While a small study from 2021 suggests that this may be possible in very specific, short-term scenarios, the resounding answer from experts in dermatology and trichology (specialists who study the hair and scalp) is probably not. At least, not permanently.
"The arrow of time goes in one direction, and hair loses color for a reason that does not seem reversible," Martin Picard, an associate professor of behavioral medicine at the Robert N. Butler Columbia Aging Center in New York City, told Live Science in an email.

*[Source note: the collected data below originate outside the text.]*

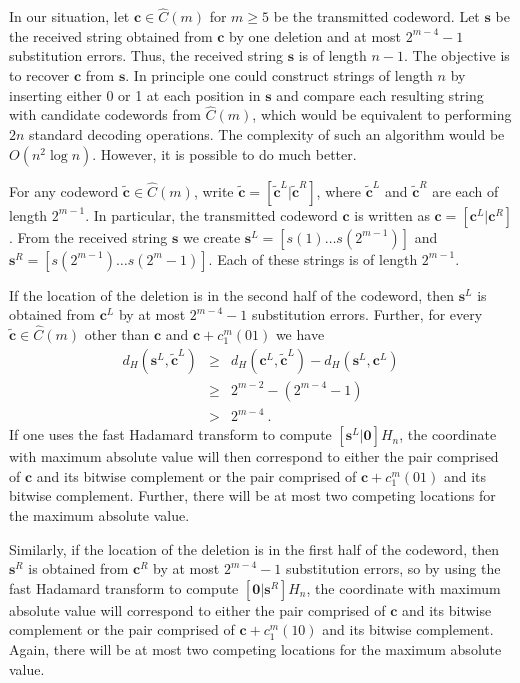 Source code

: In our situation, let $\mathbf{c} \in \hat{C}(m)$ for $m \geq 5$
be the transmitted codeword. Let $\mathbf{s}$ be the received
string obtained from $\mathbf{c}$ by one deletion and at most
$2^{m-4}-1$ substitution errors. Thus, the received string
$\mathbf{s}$ is of length $n-1$. The objective is to recover
$\mathbf{c}$ from $\mathbf{s}$. In principle one could construct
strings of length $n$ by inserting either 0 or 1 at each position
in $\mathbf{s}$ and compare each resulting string with candidate
codewords from $\hat{C}(m)$, which would be equivalent to
performing $2n$ standard decoding operations. The complexity of
such an algorithm would be $O(n^2 \log n)$. However, it is
possible to do much better.

For any codeword $\tilde{\mathbf{c}} \in \hat{C}(m)$, write
$\tilde{\mathbf{c}} = \left[ \tilde{\mathbf{c}}^L |
\tilde{\mathbf{c}}^R \right]$, where $\tilde{\mathbf{c}}^L$ and
$\tilde{\mathbf{c}}^R$ are each of length $2^{m-1}$. In
particular, the transmitted codeword $\mathbf{c}$ is written as
$\mathbf{c} = \left[ \mathbf{c}^L | \mathbf{c}^R \right]$. From
the received string $\mathbf{s}$ we create $\mathbf{s}^L = \left[
s(1) \ldots s(2^{m-1}) \right]$ and $\mathbf{s}^R = \left[
s(2^{m-1}) \ldots s(2^m -1) \right]$. Each of these strings is of
length $2^{m-1}$.

If the location of the deletion is in the second half of the
codeword, then $\mathbf{s}^L$ is obtained from $\mathbf{c}^L$ by
at most  $2^{m-4}-1$ substitution errors. Further, for every
$\tilde{\mathbf{c}} \in \hat{C}(m)$ other than $\mathbf{c}$ and
$\mathbf{c} + c_1^m(01)$ we have
\begin{eqnarray*}
d_H(\mathbf{s}^L, \tilde{\mathbf{c}}^L) &\ge& d_H(\mathbf{c}^L,
\tilde{\mathbf{c}}^L) - d_H(\mathbf{s}^L, \mathbf{c}^L)\\
{}& \ge& 2^{m-2} - (2^{m-4} -1)\\ {}&> &2^{m-4}~.
\end{eqnarray*}
If one uses the fast Hadamard transform to compute $\left[
\mathbf{s}^L | \mathbf{0} \right] H_n$, the coordinate with
maximum absolute value will then correspond to either the pair
comprised of $\mathbf{c}$ and its bitwise complement or the pair
comprised of $\mathbf{c} + c_1^m(01)$ and its bitwise complement.
Further, there will be at most two competing locations for the
maximum absolute value.

Similarly, if the location of the deletion is in the first half of
the codeword, then $\mathbf{s}^R$ is obtained from $\mathbf{c}^R$
by at most  $2^{m-4}-1$ substitution errors, so by using the fast
Hadamard transform to compute $\left[ \mathbf{0} | \mathbf{s}^R
\right] H_n$, the coordinate with maximum absolute value will
correspond to either the pair comprised of $\mathbf{c}$ and its
bitwise complement or the pair comprised of $\mathbf{c} +
c_1^m(10)$ and its bitwise complement. Again, there will be at
most two competing locations for the maximum absolute value.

Picard was a co-author on the 2021 study published in the journal eLife that explored the role of stress in the advancement — and short-term reversal — of graying hair across a wide range of ages.
In the study, the researchers studied people who had strands of hair with darker pigment at either end but gray hair in the middle, and found that periods of stress reduction correlated with a temporary reversal of the graying process. In the case of one participant, taking a two-week vacation correlated with a repigmentation of hair.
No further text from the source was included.